The first month of 2003 is drawing to a close, and investors seem euphoric about the market's performance. With the S&P 500 down only 5% so far this year, it appears most of us can actually determine our losses on a normal, eight-digit calculator again.

And there's reason to be optimistic about the economy's recovery, what with helpful politicians everywhere offering exciting stimulus packages. President Bush's "growth and jobs" proposal promises to give Americans an average tax cut of $1,083, create 2.1 million jobs, and develop a cure for bad breath within five years. Democrats, meanwhile, claim Bush's plan benefits only the rich and causes gingivitis.

The president's proposal to eliminate dividend taxes spurred Microsoft (Nasdaq: MSFT) to declare it would actually pay one for the first time in its history. In a fit of generosity, Chairman Bill Gates also announced his company would allow a rival word processor -- DOS WordPerfect 1.0 -- to ship with its XP operating system, "just to see what happens."

Amazon.com (Nasdaq: AMZN) reported a quarterly profit for only the second time in its history, and CEO Jeff Bezos watched proudly as his company produced $135 million in free cash flow in 2002. Time magazine, still trying to live down naming Bezos "Person of the Year" in 1999, grudgingly designated him "Halfway-Significant Balding Individual of the Month."

The Securities and Exchange Commission issued a new regulation to make non-GAAP pro forma accounting clearer and easier to understand, saying: 

For this purpose, a non-GAAP financial measure will be defined as a numerical measure of a company's financial performance that (1) excludes amounts, or is subject to adjustments that have the effect of excluding amounts, that are included in the comparable measure calculated and presented in accordance with GAAP in the statement of income, balance sheet or statement of cash flows (or equivalent statements) of the issuer; or (2) includes amounts, or is subject to adjustments that have the effect of including amounts, that are excluded from the comparable measure so calculated and presented.
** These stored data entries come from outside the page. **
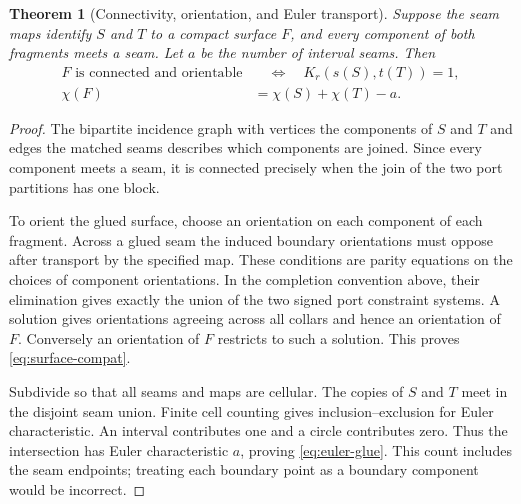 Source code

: \documentclass[11pt,letterpaper]{article}
\newtheorem{theorem}{Theorem}[section]
\theoremstyle{definition}
\begin{document}
\begin{theorem}[Connectivity, orientation, and Euler transport]\label{thm:surface-gluing}
Suppose the seam maps identify $S$ and $T$ to a compact surface $F$, and every component of both fragments meets a seam. Let $a$ be the number of interval seams. Then
\begin{align}
 F\text{ is connected and orientable}
 &\quad\Longleftrightarrow\quad K_r(s(S),t(T))=1,\label{eq:surface-compat}\\
 \chi(F)&=\chi(S)+\chi(T)-a.\label{eq:euler-glue}
\end{align}
\end{theorem}
\begin{proof}
The bipartite incidence graph with vertices the components of $S$ and $T$ and edges the matched seams describes which components are joined. Since every component meets a seam, it is connected precisely when the join of the two port partitions has one block.

To orient the glued surface, choose an orientation on each component of each fragment. Across a glued seam the induced boundary orientations must oppose after transport by the specified map. These conditions are parity equations on the choices of component orientations. In the completion convention above, their elimination gives exactly the union of the two signed port constraint systems. A solution gives orientations agreeing across all collars and hence an orientation of $F$. Conversely an orientation of $F$ restricts to such a solution. This proves \eqref{eq:surface-compat}.

Subdivide so that all seams and maps are cellular. The copies of $S$ and $T$ meet in the disjoint seam union. Finite cell counting gives inclusion--exclusion for Euler characteristic. An interval contributes one and a circle contributes zero. Thus the intersection has Euler characteristic $a$, proving \eqref{eq:euler-glue}. This count includes the seam endpoints; treating each boundary point as a boundary component would be incorrect.
\end{proof}
\end{document}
In related news, the Bureau of Concise Sentences issued a new regulation to make the SEC clearer and easier to understand.

In New York, a federal judge threw out a lawsuit brought against McDonald's (NYSE: MCD), filed on behalf of obese children. The judge said the plaintiffs failed to show that "McDonald's products involve danger... not within the common knowledge of consumers." Also, the judge said, "The company is still raising money for the Ronald McDonald House. Until that clown finally gets on his feet and moves into decent living quarters, he'd never be able to pay damages, anyway."

Venture funding continued to shrink. The Washington Post reported that venture capital spending nationwide totaled only about half of 2001 levels, and reached a four-year low in the nation's capital. Area companies raised about $1 billion per quarter during the height of the bubble, but that fell to $250 million per quarter last year. In 2003, experts predict funding to dip to $3.50 a week, with the difference made up in discounted dry cleaning and free movie passes.

In January sports happenings, tennis star Anna Kournikova actually made news because she doesn't have a tattoo just above her derriere. "It is a heat patch," said the former pitchperson for Charles Schwab (NYSE: SCH). "I have had chronic back pain, and it is a heat patch I have worn for some years. My skirt is a little lower this year, which is why you can now see it." Thousands of photographers descended upon the Australian Open in Melbourne to chronicle the story, filling hotel rooms over a 100-mile radius.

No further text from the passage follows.